● **EXERCISE MATERIAL**
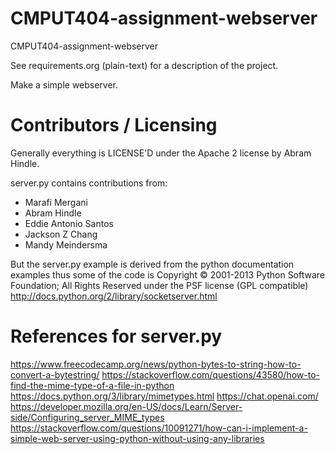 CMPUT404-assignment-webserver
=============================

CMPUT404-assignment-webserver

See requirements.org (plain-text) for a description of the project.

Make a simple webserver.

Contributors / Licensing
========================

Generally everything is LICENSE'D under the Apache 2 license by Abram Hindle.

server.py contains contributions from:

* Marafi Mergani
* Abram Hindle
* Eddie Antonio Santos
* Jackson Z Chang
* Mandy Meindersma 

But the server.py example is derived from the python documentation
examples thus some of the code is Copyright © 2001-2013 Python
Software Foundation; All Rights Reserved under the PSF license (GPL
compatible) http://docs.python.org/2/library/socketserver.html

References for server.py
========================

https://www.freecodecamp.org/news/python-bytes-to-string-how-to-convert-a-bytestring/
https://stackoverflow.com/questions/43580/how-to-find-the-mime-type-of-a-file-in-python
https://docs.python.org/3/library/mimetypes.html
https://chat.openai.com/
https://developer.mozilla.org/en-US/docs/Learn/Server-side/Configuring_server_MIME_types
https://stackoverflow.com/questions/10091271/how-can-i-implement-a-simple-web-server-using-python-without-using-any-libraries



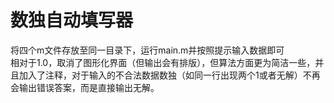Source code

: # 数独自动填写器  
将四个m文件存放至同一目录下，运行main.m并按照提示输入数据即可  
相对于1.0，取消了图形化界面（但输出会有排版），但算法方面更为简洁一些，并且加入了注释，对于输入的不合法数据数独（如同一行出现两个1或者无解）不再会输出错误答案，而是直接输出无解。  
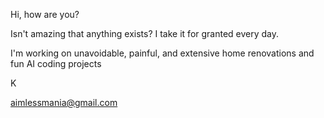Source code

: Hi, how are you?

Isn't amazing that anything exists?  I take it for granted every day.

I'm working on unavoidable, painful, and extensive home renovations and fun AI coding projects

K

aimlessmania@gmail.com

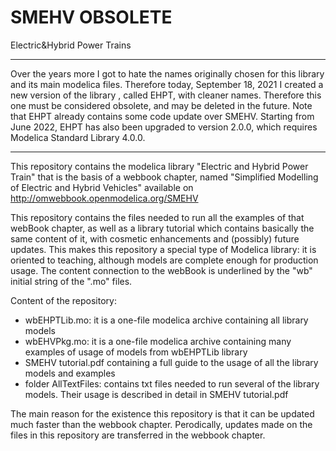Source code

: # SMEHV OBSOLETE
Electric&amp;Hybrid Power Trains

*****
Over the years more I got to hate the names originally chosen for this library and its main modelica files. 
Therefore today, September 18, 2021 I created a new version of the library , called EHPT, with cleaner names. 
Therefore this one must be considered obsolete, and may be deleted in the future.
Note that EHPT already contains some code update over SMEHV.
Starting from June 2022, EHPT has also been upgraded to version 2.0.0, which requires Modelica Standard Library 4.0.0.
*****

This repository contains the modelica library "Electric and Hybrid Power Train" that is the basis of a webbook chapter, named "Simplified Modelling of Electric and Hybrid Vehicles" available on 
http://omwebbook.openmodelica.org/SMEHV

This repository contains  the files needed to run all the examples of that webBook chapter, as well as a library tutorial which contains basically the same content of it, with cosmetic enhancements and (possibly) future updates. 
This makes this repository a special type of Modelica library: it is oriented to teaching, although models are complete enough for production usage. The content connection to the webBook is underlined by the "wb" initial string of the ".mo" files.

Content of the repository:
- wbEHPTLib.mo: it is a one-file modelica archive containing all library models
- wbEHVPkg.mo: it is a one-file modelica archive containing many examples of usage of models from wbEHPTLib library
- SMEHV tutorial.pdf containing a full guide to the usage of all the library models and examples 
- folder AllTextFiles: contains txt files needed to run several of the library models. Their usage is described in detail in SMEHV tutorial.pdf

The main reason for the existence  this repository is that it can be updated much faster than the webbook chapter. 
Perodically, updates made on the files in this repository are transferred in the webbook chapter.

● **TASK INSTRUCTIONS**
Only the lines containing the string "examples" are needed; pull them out of the records.

● **FINAL ANSWER**
examples thus some of the code is Copyright © 2001-2013 Python
This repository contains  the files needed to run all the examples of that webBook chapter, as well as a library tutorial which contains basically the same content of it, with cosmetic enhancements and (possibly) future updates. 
- wbEHVPkg.mo: it is a one-file modelica archive containing many examples of usage of models from wbEHPTLib library
- SMEHV tutorial.pdf containing a full guide to the usage of all the library models and examples 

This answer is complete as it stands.